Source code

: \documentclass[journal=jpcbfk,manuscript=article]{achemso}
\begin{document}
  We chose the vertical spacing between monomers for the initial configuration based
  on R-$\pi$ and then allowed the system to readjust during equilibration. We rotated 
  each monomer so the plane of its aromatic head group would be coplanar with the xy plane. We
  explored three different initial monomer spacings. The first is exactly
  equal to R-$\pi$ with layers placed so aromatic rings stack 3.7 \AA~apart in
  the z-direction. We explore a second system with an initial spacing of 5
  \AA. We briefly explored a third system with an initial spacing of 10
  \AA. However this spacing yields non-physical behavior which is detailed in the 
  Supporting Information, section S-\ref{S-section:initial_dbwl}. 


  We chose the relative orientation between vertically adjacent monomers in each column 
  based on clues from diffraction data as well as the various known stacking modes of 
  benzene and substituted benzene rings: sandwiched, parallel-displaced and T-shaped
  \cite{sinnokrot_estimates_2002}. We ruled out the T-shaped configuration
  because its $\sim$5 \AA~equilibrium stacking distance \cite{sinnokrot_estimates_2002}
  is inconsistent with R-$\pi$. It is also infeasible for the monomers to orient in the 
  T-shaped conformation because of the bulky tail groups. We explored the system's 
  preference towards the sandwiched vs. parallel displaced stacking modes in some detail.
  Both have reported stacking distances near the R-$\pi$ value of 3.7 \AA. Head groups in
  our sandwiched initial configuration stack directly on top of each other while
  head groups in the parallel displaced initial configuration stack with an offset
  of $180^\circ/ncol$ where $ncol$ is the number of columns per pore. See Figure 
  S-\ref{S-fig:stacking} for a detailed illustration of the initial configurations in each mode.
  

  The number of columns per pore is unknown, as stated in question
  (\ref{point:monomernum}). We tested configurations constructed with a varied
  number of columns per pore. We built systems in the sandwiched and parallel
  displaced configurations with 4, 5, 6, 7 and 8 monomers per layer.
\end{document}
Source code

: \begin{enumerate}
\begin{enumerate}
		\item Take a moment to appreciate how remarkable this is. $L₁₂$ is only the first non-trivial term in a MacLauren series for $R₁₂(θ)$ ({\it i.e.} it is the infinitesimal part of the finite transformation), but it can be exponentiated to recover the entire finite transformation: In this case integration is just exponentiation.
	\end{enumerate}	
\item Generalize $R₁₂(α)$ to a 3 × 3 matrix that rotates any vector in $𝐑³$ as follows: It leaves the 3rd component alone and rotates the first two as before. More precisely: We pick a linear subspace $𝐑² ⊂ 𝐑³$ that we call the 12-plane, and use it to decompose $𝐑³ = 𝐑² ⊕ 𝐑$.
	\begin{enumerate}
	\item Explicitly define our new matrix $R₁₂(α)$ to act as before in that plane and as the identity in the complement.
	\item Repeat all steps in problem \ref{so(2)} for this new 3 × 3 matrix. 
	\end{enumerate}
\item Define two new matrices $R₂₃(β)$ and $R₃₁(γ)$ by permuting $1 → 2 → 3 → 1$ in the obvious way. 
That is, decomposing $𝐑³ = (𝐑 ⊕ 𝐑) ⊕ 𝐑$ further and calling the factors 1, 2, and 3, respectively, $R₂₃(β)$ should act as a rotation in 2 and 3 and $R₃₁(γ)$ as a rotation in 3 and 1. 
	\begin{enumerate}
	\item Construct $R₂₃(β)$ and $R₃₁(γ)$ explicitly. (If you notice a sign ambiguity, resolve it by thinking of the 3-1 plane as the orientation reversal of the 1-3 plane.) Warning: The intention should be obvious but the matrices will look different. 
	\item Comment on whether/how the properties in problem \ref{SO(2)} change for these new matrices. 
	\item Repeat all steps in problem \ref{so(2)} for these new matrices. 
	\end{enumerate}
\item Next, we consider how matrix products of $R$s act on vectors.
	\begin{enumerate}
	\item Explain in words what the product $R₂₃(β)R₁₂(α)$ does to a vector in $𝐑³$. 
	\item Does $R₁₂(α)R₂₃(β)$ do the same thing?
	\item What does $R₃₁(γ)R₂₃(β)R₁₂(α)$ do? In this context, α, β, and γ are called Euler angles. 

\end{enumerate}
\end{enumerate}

▸ **What the task requires**
The lines of the records that contain the string "pore" should be located and copied.

▸ **Result for this exercise**
  of $180^\circ/ncol$ where $ncol$ is the number of columns per pore. See Figure 
  The number of columns per pore is unknown, as stated in question
  number of columns per pore. We built systems in the sandwiched and parallel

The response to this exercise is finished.